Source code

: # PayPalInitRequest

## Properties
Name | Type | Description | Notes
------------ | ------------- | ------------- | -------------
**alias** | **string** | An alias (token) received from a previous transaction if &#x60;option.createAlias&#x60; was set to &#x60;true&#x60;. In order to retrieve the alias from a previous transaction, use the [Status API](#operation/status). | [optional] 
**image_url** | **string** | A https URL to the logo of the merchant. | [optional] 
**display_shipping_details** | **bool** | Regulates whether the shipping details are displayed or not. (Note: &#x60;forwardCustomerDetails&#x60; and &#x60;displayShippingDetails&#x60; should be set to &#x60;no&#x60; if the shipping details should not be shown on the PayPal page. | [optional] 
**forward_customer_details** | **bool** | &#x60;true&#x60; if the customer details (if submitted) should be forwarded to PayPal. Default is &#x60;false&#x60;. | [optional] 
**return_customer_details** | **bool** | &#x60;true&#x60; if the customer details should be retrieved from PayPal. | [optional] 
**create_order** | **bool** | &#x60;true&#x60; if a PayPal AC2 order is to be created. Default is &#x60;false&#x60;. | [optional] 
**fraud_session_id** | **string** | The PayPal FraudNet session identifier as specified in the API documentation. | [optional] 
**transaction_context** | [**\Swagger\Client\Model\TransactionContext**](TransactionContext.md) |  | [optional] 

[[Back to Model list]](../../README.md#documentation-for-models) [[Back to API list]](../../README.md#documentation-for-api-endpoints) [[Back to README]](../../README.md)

■ ■ ■

* _EXERCISE_
Your answer should hold exactly the lines from the one containing "documentation. | [optional]" to the last line of the data, both included, and no others.

* _FINISHED EXERCISE_
**fraud_session_id** | **string** | The PayPal FraudNet session identifier as specified in the API documentation. | [optional] 
**transaction_context** | [**\Swagger\Client\Model\TransactionContext**](TransactionContext.md) |  | [optional] 

[[Back to Model list]](../../README.md#documentation-for-models) [[Back to API list]](../../README.md#documentation-for-api-endpoints) [[Back to README]](../../README.md)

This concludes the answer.